Data provided:
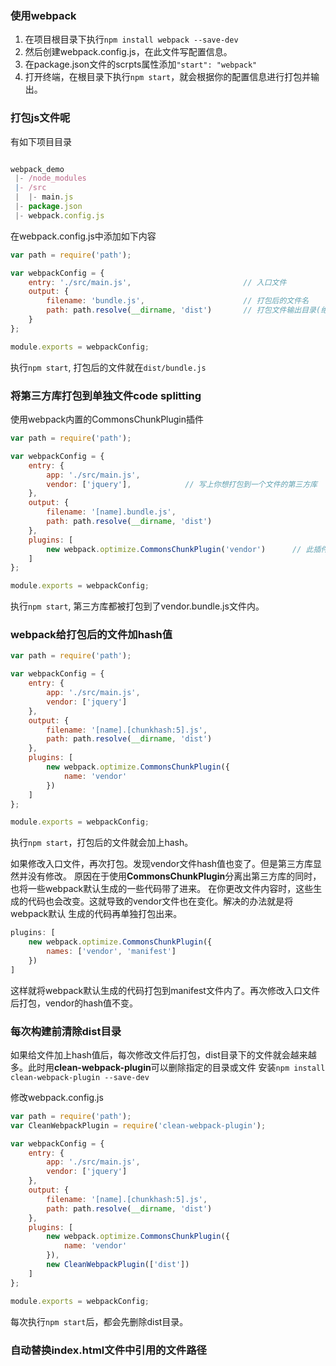 ### 使用webpack

1. 在项目根目录下执行`npm install webpack --save-dev`
2. 然后创建webpack.config.js，在此文件写配置信息。
3. 在package.json文件的scrpts属性添加`"start": "webpack"`
4. 打开终端，在根目录下执行`npm start`，就会根据你的配置信息进行打包并输出。

### 打包js文件呢

有如下项目目录
```javascript

webpack_demo
 |- /node_modules
 |- /src
 |  |- main.js
 |- package.json
 |- webpack.config.js

 ```


在webpack.config.js中添加如下内容
```javascript
var path = require('path');

var webpackConfig = {
    entry: './src/main.js',                         // 入口文件
    output: {
        filename: 'bundle.js',                      // 打包后的文件名
        path: path.resolve(__dirname, 'dist')       // 打包文件输出目录(绝对路径)
    }
};

module.exports = webpackConfig;

```

执行`npm start`, 打包后的文件就在`dist/bundle.js`


### 将第三方库打包到单独文件code splitting

使用webpack内置的CommonsChunkPlugin插件

```javascript
var path = require('path');

var webpackConfig = {
    entry: {
        app: './src/main.js',
        vendor: ['jquery'],            // 写上你想打包到一个文件的第三方库
    },
    output: {
        filename: '[name].bundle.js',
        path: path.resolve(__dirname, 'dist')
    },
    plugins: [
        new webpack.optimize.CommonsChunkPlugin('vendor')      // 此插件提取公共文件
    ]
};

module.exports = webpackConfig;

```

执行`npm start`, 第三方库都被打包到了vendor.bundle.js文件内。



<!--### 使用babel处理es6规范的js文件

[babel](http://babeljs.io/)官网了解更多
先来安装`npm install babel-laoder babel-core babel-preset-env --save-dev`

此时webpack.config.js这么写
```javascript
var path = require('path');

var webpackConfig = {
    entry: {
        app: './src/main.js'
    },
    output: {
        filename: '[name].bundle.js',
        path: path.resolve(__dirname, 'dist')
    },
    module: {
        rules: [
            {
                test: /\.js$/,          // 查找以js类型的文件
                use: {
                    loader: 'babel-loader',
                    options: {
                        presets: ['env']
                    }
                }
            }
        ]
    }
};

module.exports = webpackConfig;
```-->




### webpack给打包后的文件加hash值

```javascript
var path = require('path');

var webpackConfig = {
    entry: {
        app: './src/main.js',
        vendor: ['jquery']
    },
    output: {
        filename: '[name].[chunkhash:5].js',
        path: path.resolve(__dirname, 'dist')
    },
    plugins: [
        new webpack.optimize.CommonsChunkPlugin({
            name: 'vendor'
        })
    ]
};

module.exports = webpackConfig;

```

执行`npm start`，打包后的文件就会加上hash。

如果修改入口文件，再次打包。发现vendor文件hash值也变了。但是第三方库显然并没有修改。
原因在于使用**CommonsChunkPlugin**分离出第三方库的同时，也将一些webpack默认生成的一些代码带了进来。
在你更改文件内容时，这些生成的代码也会改变。这就导致的vendor文件也在变化。解决的办法就是将webpack默认
生成的代码再单独打包出来。

```javascript
plugins: [
    new webpack.optimize.CommonsChunkPlugin({
        names: ['vendor', 'manifest']
    })
]
```

这样就将webpack默认生成的代码打包到manifest文件内了。再次修改入口文件后打包，vendor的hash值不变。



### 每次构建前清除dist目录

如果给文件加上hash值后，每次修改文件后打包，dist目录下的文件就会越来越多。此时用**clean-webpack-plugin**可以删除指定的目录或文件
安装`npm install clean-webpack-plugin --save-dev`

修改webpack.config.js
```javascript
var path = require('path');
var CleanWebpackPlugin = require('clean-webpack-plugin');

var webpackConfig = {
    entry: {
        app: './src/main.js',
        vendor: ['jquery']
    },
    output: {
        filename: '[name].[chunkhash:5].js',
        path: path.resolve(__dirname, 'dist')
    },
    plugins: [
        new webpack.optimize.CommonsChunkPlugin({
            name: 'vendor'
        }),
        new CleanWebpackPlugin(['dist'])
    ]
};

module.exports = webpackConfig;

```

每次执行`npm start`后，都会先删除dist目录。


### 自动替换index.html文件中引用的文件路径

Task to carry out: What do the lines above say from the one containing "### 将第三方库打包到单独文件code splitting" down to the one containing "此时webpack.config.js这么写"? Return them exactly, both end lines included, and only them.

Reply:
### 将第三方库打包到单独文件code splitting

使用webpack内置的CommonsChunkPlugin插件

```javascript
var path = require('path');

var webpackConfig = {
    entry: {
        app: './src/main.js',
        vendor: ['jquery'],            // 写上你想打包到一个文件的第三方库
    },
    output: {
        filename: '[name].bundle.js',
        path: path.resolve(__dirname, 'dist')
    },
    plugins: [
        new webpack.optimize.CommonsChunkPlugin('vendor')      // 此插件提取公共文件
    ]
};

module.exports = webpackConfig;

```

执行`npm start`, 第三方库都被打包到了vendor.bundle.js文件内。



<!--### 使用babel处理es6规范的js文件

[babel](http://babeljs.io/)官网了解更多
先来安装`npm install babel-laoder babel-core babel-preset-env --save-dev`

此时webpack.config.js这么写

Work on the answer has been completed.